Eaton Corporation reported that its South Bend, IN, plant has installed a $1.9 million cross-wedge-rolling machine to produce transmission shafts for heavy-duty trucks. The new machine improves manufacturing efficiency by completing a forging process on site using the comparatively new production method, replacing a hammering operation that had been contracted to a supplier.
The South Bend plant is completing tests of the new machine, which Eaton predicted would be fully operational by mid-September.
Cross-wedge rolling is a warm forging process for plastic deformation of cylindrical forms into axis-symmetrical parts.

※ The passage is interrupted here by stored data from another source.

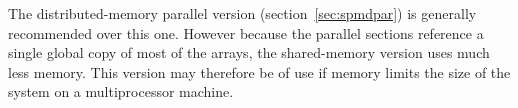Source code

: \documentclass[twoside]{report}
\newcommand{\ie}{{\em i.e}.\ }
\begin{document}
The distributed-memory parallel version (section~\ref{sec:spmdpar}) is
generally recommended over this one.  However because the parallel
sections reference a single global copy of most of the arrays, the
shared-memory version uses much less memory.  This version may
therefore be of use if memory limits the size of the system on 
a multiprocessor machine.

% 
% 
% 
\end{document}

In a standard hammer forging process, a steel workpiece is heated and formed to a desired shape by impact.
In Eaton’s new process, the preforms are heated to 2,200°F and rolled to form the transmission shafts. CWR machines can achieve specific shape profiles (tapers, steps, shoulders, and walls, with very little draft.)
Eaton did not name the machine's builder, but it noted that fewer than 10 are in operation worldwide.
"This is a unique process that will significantly improve our manufacturing efficiency," stated David Larkins, South Bend plant manager. "We're very excited to have it here in South Bend."
Eaton’s South Bend plant is part of its Vehicle Group. Current employment is about 110 workers. It was acquired in 1989, and supplies gear forgings to three other plants (Kings Mountain, NC; Shenandoah, IA; and San Luis Potosi, Mexico) that assemble transmissions for truck building OEMs. South Bend also supplies precision gear forgings for off-road and watercraft RVs.